BEGIN Supplied data
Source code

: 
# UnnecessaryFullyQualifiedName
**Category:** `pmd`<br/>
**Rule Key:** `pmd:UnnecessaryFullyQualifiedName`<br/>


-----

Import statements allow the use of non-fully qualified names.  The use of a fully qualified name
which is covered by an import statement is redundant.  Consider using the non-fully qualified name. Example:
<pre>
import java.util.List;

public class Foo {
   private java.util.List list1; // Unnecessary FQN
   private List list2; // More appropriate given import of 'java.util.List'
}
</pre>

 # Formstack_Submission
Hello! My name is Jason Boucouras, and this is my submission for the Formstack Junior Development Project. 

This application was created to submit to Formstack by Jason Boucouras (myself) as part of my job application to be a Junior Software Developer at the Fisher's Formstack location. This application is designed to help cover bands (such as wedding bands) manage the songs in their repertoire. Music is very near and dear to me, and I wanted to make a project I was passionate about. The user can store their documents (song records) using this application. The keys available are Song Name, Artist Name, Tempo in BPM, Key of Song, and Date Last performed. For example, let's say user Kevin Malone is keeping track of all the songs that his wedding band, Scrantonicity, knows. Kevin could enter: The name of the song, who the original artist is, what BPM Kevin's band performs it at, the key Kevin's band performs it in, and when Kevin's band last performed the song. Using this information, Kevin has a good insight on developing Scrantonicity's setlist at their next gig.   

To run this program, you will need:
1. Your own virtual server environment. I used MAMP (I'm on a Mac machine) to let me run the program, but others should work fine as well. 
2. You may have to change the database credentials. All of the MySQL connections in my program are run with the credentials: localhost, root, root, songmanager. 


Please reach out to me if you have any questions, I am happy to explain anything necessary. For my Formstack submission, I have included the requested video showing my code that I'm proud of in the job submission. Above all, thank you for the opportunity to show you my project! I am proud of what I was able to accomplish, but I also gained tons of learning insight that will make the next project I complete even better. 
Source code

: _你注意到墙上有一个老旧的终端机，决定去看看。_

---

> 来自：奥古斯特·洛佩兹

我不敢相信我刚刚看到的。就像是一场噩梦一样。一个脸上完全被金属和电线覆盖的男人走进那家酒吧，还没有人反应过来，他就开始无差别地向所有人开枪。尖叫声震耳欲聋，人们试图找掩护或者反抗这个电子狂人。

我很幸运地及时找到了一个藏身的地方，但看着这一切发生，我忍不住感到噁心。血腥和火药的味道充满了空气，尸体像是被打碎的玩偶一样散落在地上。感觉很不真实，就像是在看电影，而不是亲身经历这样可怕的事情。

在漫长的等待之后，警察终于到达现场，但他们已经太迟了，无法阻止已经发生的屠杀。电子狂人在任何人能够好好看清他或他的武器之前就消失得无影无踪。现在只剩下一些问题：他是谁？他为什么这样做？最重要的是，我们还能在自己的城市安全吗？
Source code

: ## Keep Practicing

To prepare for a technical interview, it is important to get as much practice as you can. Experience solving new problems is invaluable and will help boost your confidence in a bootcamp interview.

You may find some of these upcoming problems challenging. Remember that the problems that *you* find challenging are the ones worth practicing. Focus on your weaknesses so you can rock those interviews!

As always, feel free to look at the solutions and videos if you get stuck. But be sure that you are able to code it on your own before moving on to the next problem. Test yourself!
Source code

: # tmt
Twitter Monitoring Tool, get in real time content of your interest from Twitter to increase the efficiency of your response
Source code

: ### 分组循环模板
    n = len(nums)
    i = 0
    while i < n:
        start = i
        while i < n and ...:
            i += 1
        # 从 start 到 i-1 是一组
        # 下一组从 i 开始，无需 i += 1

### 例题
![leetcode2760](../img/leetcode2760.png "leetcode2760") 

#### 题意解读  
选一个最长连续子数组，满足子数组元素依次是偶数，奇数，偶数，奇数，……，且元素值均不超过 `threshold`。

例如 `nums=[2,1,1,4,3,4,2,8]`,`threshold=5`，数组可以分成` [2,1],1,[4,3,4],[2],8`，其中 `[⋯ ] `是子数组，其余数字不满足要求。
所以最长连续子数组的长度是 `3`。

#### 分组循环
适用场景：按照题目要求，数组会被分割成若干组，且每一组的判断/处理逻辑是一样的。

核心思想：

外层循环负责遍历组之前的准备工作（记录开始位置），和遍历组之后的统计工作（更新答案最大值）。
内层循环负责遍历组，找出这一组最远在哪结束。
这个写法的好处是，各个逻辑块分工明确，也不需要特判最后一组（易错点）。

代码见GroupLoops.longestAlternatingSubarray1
END Supplied data
:: Task statement ::
Repeat back the listing above exactly, including every line.

:: Answer to this exercise ::
Source code

: 
# UnnecessaryFullyQualifiedName
**Category:** `pmd`<br/>
**Rule Key:** `pmd:UnnecessaryFullyQualifiedName`<br/>


-----

Import statements allow the use of non-fully qualified names.  The use of a fully qualified name
which is covered by an import statement is redundant.  Consider using the non-fully qualified name. Example:
<pre>
import java.util.List;

public class Foo {
   private java.util.List list1; // Unnecessary FQN
   private List list2; // More appropriate given import of 'java.util.List'
}
</pre>

 # Formstack_Submission
Hello! My name is Jason Boucouras, and this is my submission for the Formstack Junior Development Project. 

This application was created to submit to Formstack by Jason Boucouras (myself) as part of my job application to be a Junior Software Developer at the Fisher's Formstack location. This application is designed to help cover bands (such as wedding bands) manage the songs in their repertoire. Music is very near and dear to me, and I wanted to make a project I was passionate about. The user can store their documents (song records) using this application. The keys available are Song Name, Artist Name, Tempo in BPM, Key of Song, and Date Last performed. For example, let's say user Kevin Malone is keeping track of all the songs that his wedding band, Scrantonicity, knows. Kevin could enter: The name of the song, who the original artist is, what BPM Kevin's band performs it at, the key Kevin's band performs it in, and when Kevin's band last performed the song. Using this information, Kevin has a good insight on developing Scrantonicity's setlist at their next gig.   

To run this program, you will need:
1. Your own virtual server environment. I used MAMP (I'm on a Mac machine) to let me run the program, but others should work fine as well. 
2. You may have to change the database credentials. All of the MySQL connections in my program are run with the credentials: localhost, root, root, songmanager. 


Please reach out to me if you have any questions, I am happy to explain anything necessary. For my Formstack submission, I have included the requested video showing my code that I'm proud of in the job submission. Above all, thank you for the opportunity to show you my project! I am proud of what I was able to accomplish, but I also gained tons of learning insight that will make the next project I complete even better. 
Source code

: _你注意到墙上有一个老旧的终端机，决定去看看。_

---

> 来自：奥古斯特·洛佩兹

我不敢相信我刚刚看到的。就像是一场噩梦一样。一个脸上完全被金属和电线覆盖的男人走进那家酒吧，还没有人反应过来，他就开始无差别地向所有人开枪。尖叫声震耳欲聋，人们试图找掩护或者反抗这个电子狂人。

我很幸运地及时找到了一个藏身的地方，但看着这一切发生，我忍不住感到噁心。血腥和火药的味道充满了空气，尸体像是被打碎的玩偶一样散落在地上。感觉很不真实，就像是在看电影，而不是亲身经历这样可怕的事情。

在漫长的等待之后，警察终于到达现场，但他们已经太迟了，无法阻止已经发生的屠杀。电子狂人在任何人能够好好看清他或他的武器之前就消失得无影无踪。现在只剩下一些问题：他是谁？他为什么这样做？最重要的是，我们还能在自己的城市安全吗？
Source code

: ## Keep Practicing

To prepare for a technical interview, it is important to get as much practice as you can. Experience solving new problems is invaluable and will help boost your confidence in a bootcamp interview.

You may find some of these upcoming problems challenging. Remember that the problems that *you* find challenging are the ones worth practicing. Focus on your weaknesses so you can rock those interviews!

As always, feel free to look at the solutions and videos if you get stuck. But be sure that you are able to code it on your own before moving on to the next problem. Test yourself!
Source code

: # tmt
Twitter Monitoring Tool, get in real time content of your interest from Twitter to increase the efficiency of your response
Source code

: ### 分组循环模板
    n = len(nums)
    i = 0
    while i < n:
        start = i
        while i < n and ...:
            i += 1
        # 从 start 到 i-1 是一组
        # 下一组从 i 开始，无需 i += 1

### 例题
![leetcode2760](../img/leetcode2760.png "leetcode2760") 

#### 题意解读  
选一个最长连续子数组，满足子数组元素依次是偶数，奇数，偶数，奇数，……，且元素值均不超过 `threshold`。

例如 `nums=[2,1,1,4,3,4,2,8]`,`threshold=5`，数组可以分成` [2,1],1,[4,3,4],[2],8`，其中 `[⋯ ] `是子数组，其余数字不满足要求。
所以最长连续子数组的长度是 `3`。

#### 分组循环
适用场景：按照题目要求，数组会被分割成若干组，且每一组的判断/处理逻辑是一样的。

核心思想：

外层循环负责遍历组之前的准备工作（记录开始位置），和遍历组之后的统计工作（更新答案最大值）。
内层循环负责遍历组，找出这一组最远在哪结束。
这个写法的好处是，各个逻辑块分工明确，也不需要特判最后一组（易错点）。

代码见GroupLoops.longestAlternatingSubarray1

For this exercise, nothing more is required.